Stephen J. Turnbull stephen at xemacs.org
Tue Feb 26 10:29:00 CET 2013


Ethan Furman writes:

sjt wrote:

Note that in both counting and listing the object of the operation is not an element. It is a set, and set membership is the most important aspect of the elements for that purpose.

No, it isn't. It may be in some cases.

I'm referring only to the dictionary definitions you quote.

It really sounds to me like your use case (and even more so, Antoine's) would be perfectly well-served by a named constant class that doesn't know anything about enumerability.

My enums even respect it to the point of not comparing equal to different enum sets. But, quite frankly, it's the enum's ability to let me use a name to mean a number that is the most important.

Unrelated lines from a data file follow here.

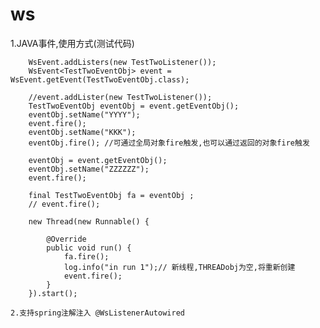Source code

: # ws
1.JAVA事件,使用方式(测试代码)

   		WsEvent.addListers(new TestTwoListener());
		WsEvent<TestTwoEventObj> event = WsEvent.getEvent(TestTwoEventObj.class);

		//event.addLister(new TestTwoListener());
		TestTwoEventObj eventObj = event.getEventObj();
		eventObj.setName("YYYY");
		event.fire();
		eventObj.setName("KKK");
		eventObj.fire(); //可通过全局对象fire触发,也可以通过返回的对象fire触发

		eventObj = event.getEventObj();
		eventObj.setName("ZZZZZZ");
		event.fire();

		final TestTwoEventObj fa = eventObj ;
		// event.fire();

		new Thread(new Runnable() {

			@Override
			public void run() {
				fa.fire();
				log.info("in run 1");// 新线程,THREADobj为空,将重新创建
				event.fire();
			}
		}).start();
    
    2.支持spring注解注入 @WsListenerAutowired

And the most important thing for the Enum class is to assign those numbers for me as automatically as possible.

But "mean a number" and "assigned automatically" are close to mutually exclusive (except that "as possible" gives you a lot of wiggle room).

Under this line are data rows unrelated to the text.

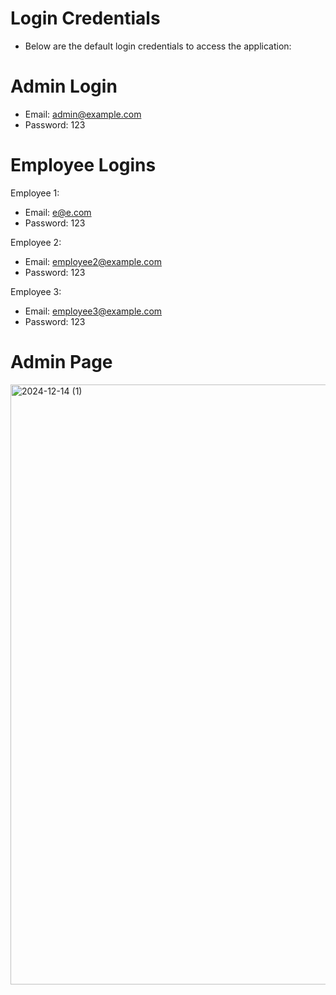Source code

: 
# Login Credentials

- Below are the default login credentials to access the application:

# Admin Login

- Email: admin@example.com
- Password: 123

# Employee Logins

Employee 1:

- Email: e@e.com
- Password: 123

Employee 2:

- Email: employee2@example.com
- Password: 123

Employee 3:

- Email: employee3@example.com
- Password: 123


# Admin Page
<img width="960" alt="2024-12-14 (1)" src="https://github.com/user-attachments/assets/c25cbee9-7365-465f-867c-3783310498e9" />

That is, if by "name means number" you imply that the numbers have semantics (as in Antoine's HTTP status code example), you care what the numbers are, and they can't be assigned automatically.

OTOH, if the numbers are assigned very automatically (ie, completely implicitly), I have trouble with coming up with a use case where ability to use integer arithmetic (including comparisons other than equality and set membership) on them by default is anything but a trap. Eg, with a Likert scale for preference[1], I do want to order them, but (at least when I'm teaching statistics) I really don't want them added and subtracted without thinking about exactly what the operation means.

And if you really need arithmetic and automatic assignment is good enough, what's wrong with their ordinary names (ie, 1, 2, 3, ...)?

Footnotes: [1] A qualitative expression of strength of feeling ("hate" = 1, "dislike" = 2, "indifferent" = 3, "like" = 4, "love" = 5).